Rep. Jason Chaffetz (R-Utah) is proposing a quick fix for low-income Americans unable to afford coverage under President Donald Trump’s newly proposed health care law: Don’t buy an iPhone.

The American Health Care Act, unveiled by House Republican leaders Monday, offers less financial assistance to low-income people than former President Barack Obama’s Affordable Care Act, so it would likely result in millions of Americans losing the health coverage they have today.

“Maybe rather than getting that new iPhone” Americans “should invest in their own healthcare” – Rep.

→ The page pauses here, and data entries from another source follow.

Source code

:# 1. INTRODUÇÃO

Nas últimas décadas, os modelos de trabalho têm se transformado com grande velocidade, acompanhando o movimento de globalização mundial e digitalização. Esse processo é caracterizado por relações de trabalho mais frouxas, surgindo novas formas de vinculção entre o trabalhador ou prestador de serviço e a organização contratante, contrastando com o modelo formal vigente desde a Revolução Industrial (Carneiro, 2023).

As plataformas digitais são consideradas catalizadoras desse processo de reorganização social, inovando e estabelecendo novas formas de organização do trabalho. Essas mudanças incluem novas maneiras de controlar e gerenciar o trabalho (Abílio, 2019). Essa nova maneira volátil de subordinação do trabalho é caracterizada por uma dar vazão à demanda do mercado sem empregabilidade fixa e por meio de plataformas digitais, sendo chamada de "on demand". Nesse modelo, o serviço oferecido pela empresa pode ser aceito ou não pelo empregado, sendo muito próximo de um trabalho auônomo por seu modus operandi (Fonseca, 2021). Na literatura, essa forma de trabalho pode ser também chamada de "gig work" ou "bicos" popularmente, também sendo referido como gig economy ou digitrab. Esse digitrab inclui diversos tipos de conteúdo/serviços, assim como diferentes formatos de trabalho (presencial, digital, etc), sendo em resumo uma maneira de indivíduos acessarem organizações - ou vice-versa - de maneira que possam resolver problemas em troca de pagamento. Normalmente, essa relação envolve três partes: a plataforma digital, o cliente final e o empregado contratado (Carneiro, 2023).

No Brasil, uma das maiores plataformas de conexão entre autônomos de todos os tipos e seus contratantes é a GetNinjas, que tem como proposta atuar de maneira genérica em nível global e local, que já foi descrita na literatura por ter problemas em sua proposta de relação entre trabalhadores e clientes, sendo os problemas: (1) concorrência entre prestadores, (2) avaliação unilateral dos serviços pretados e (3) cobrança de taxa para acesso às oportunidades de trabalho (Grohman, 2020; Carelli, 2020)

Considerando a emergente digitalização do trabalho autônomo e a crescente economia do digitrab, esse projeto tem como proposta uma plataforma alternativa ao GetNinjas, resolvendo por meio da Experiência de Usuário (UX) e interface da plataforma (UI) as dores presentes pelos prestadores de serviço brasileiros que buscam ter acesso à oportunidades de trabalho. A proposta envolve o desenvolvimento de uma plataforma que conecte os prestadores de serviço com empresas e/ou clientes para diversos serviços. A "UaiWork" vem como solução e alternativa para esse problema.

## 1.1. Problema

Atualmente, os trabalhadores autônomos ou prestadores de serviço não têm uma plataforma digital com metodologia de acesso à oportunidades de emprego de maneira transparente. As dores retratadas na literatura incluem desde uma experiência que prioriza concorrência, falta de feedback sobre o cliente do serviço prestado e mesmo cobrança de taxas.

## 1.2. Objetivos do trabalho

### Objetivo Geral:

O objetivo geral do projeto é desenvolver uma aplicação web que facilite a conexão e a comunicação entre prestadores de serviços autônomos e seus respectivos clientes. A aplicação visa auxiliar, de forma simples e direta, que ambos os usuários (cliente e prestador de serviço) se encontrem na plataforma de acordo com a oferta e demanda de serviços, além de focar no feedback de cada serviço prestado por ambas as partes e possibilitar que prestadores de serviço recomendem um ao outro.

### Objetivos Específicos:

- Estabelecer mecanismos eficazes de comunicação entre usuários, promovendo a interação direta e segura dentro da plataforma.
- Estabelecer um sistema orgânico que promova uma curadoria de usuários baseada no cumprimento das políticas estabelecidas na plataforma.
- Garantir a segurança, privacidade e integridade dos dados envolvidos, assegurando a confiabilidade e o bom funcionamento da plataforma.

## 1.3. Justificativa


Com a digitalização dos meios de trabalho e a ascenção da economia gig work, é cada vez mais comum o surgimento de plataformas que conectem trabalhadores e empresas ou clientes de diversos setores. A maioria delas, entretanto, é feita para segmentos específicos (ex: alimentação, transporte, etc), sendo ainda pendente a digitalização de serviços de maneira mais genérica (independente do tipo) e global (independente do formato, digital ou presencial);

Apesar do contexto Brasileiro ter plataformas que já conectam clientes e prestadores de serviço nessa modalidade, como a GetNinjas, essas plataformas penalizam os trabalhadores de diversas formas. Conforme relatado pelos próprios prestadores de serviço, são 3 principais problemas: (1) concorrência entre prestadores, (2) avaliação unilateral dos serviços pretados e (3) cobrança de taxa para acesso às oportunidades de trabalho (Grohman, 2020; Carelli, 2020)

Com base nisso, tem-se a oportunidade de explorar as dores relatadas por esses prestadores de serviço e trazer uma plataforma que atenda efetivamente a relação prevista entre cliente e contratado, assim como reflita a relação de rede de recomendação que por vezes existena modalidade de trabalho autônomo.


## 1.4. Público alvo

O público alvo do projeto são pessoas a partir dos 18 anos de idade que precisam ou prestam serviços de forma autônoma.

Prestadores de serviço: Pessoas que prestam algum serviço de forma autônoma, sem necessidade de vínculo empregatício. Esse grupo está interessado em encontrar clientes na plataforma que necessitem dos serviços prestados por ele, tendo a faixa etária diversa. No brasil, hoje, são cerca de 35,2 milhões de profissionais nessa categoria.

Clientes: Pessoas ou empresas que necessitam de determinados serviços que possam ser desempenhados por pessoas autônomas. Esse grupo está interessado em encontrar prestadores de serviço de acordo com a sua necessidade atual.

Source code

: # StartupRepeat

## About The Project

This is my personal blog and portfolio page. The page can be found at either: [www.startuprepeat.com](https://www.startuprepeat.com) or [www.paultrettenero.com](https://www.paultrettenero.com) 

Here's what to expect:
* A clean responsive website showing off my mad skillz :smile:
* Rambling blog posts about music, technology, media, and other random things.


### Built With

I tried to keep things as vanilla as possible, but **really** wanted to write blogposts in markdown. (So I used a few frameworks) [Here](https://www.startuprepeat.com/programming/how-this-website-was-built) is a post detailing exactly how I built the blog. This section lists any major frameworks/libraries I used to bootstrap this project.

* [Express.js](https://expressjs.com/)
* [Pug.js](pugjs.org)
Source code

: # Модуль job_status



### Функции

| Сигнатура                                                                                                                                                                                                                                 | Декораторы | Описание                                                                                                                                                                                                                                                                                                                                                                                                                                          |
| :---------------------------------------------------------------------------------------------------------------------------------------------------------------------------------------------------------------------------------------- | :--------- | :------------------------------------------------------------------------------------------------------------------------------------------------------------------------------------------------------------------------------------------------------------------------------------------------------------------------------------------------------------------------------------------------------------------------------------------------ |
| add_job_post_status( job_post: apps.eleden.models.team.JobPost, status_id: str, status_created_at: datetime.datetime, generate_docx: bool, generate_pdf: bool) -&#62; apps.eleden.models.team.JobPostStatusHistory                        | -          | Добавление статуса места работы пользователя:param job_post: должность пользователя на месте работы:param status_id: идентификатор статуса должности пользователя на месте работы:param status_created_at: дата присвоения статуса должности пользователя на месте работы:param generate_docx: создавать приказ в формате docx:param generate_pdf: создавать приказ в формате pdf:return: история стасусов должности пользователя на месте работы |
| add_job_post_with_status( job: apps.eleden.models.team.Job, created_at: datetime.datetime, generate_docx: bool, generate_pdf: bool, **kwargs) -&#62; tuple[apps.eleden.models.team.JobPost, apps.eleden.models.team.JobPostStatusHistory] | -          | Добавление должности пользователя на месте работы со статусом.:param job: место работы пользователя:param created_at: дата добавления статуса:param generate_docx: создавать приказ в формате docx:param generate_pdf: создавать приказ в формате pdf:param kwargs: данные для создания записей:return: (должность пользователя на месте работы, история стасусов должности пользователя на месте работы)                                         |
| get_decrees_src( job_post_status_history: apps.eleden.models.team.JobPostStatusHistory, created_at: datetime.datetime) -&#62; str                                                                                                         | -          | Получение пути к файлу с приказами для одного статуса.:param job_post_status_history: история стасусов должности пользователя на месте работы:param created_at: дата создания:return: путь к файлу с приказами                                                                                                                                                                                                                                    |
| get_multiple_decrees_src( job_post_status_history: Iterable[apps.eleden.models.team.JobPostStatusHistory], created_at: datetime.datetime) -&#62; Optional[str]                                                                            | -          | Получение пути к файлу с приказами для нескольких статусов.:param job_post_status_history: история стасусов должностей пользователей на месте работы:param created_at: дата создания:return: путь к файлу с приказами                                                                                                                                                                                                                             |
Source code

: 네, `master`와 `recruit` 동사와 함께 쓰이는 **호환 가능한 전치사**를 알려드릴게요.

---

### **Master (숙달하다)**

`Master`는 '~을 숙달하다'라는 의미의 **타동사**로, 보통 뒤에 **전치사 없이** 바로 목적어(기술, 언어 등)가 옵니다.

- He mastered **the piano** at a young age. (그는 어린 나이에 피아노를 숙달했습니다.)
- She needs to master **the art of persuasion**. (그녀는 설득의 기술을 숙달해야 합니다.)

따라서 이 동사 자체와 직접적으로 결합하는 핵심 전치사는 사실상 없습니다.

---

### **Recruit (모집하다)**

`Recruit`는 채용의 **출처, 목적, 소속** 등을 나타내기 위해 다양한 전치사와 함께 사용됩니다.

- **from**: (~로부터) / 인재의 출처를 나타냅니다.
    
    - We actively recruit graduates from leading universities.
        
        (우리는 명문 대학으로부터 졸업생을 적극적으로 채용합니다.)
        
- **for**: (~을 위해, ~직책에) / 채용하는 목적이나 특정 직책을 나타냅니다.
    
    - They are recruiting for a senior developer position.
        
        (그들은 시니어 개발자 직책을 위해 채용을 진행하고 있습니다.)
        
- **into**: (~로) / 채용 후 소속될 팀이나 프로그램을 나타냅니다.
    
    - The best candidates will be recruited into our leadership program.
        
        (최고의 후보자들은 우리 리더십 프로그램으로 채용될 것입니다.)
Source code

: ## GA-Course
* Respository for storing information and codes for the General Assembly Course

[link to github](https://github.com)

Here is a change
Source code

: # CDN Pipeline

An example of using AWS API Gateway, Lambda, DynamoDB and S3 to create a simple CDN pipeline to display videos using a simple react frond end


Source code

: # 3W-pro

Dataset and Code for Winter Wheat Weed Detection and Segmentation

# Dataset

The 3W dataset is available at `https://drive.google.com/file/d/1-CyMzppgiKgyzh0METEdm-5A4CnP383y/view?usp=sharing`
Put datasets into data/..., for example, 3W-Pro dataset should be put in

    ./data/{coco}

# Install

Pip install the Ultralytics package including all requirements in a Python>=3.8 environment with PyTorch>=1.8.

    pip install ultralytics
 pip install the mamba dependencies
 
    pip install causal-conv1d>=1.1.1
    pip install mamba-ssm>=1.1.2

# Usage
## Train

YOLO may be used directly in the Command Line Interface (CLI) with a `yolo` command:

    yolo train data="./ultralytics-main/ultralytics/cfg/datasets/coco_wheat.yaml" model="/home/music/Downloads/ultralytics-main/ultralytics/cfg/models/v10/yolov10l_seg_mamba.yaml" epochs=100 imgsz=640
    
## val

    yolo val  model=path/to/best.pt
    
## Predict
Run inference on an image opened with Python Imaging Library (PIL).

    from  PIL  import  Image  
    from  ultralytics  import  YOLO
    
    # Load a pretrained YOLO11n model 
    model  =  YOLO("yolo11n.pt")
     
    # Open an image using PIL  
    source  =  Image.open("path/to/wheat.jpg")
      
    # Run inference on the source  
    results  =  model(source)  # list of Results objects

Jason Chaffetz https://t.co/sxWaRohbEh pic.twitter.com/aEWYikdWiw

— CNN (@CNN) March 7, 2017

But the Republican chairman of the House Oversight and Government Reform Committee said Tuesday that Americans who might struggle to afford insurance under the GOP plan simply need to make the choice to “invest in health care.”

“Americans have choices, and they’ve got to make a choice,” Chaffetz said Tuesday on CNN. “So rather than getting that new iPhone that they just love and want to go spend hundreds of dollars on that, maybe they should invest in their own health care. They’ve got to make those decisions themselves.”

Having to choose between a smartphone and health care coverage is a scenario Chaffetz likely can’t relate to. With a net worth of at least $320,000 in 2014, he makes less than many of his colleagues in Congress and was only the 301st wealthiest lawmaker based on financial disclosures that year. But he still lives well above the median income in America (about $56,500 in 2015) and enjoys comprehensive health care benefits afforded to members of Congress.

CNN host Alisyn Camerota asked Chaffetz if Americans might have more health care access but less coverage under Trump’s new health care bill.

“Well, yes. I think that’s fair,” Chaffetz said. “We just saw the bill as of yesterday. We’re just starting to consume it. We will have to look at how that analysis moves forward.”

As millions of low-income Americans struggle to keep their health insurance, wealthy people and corporations would enjoy massive tax cuts under the new law. The AHCA would also scrap protections for more vulnerable Americans by raising premiums for older people and rolling back the expansion of Medicaid, which provides health care for families and individuals with limited economic resources.

On Monday, a handful of Republican senators wrote a letter to Senate Majority Leader Mitch McConnell (R-Ky.) warning they couldn’t support legislation that would cut federal money for Medicaid expansion.

Sens. Rob Portman (Ohio), Shelley Moore Capito (W.Va.), Cory Gardner (Colo.) and Lisa Murkowski (Alaska) ― all from states that have expanded Medicaid ― wrote that the new health care legislation “does not provide stability and certainty for individuals and families in Medicaid expansion programs or the necessary flexibility for states.”

The legislation is split into two complementary bills, which the House Ways and Means Committee and House Energy and Commerce Committee will begin reviewing Wednesday.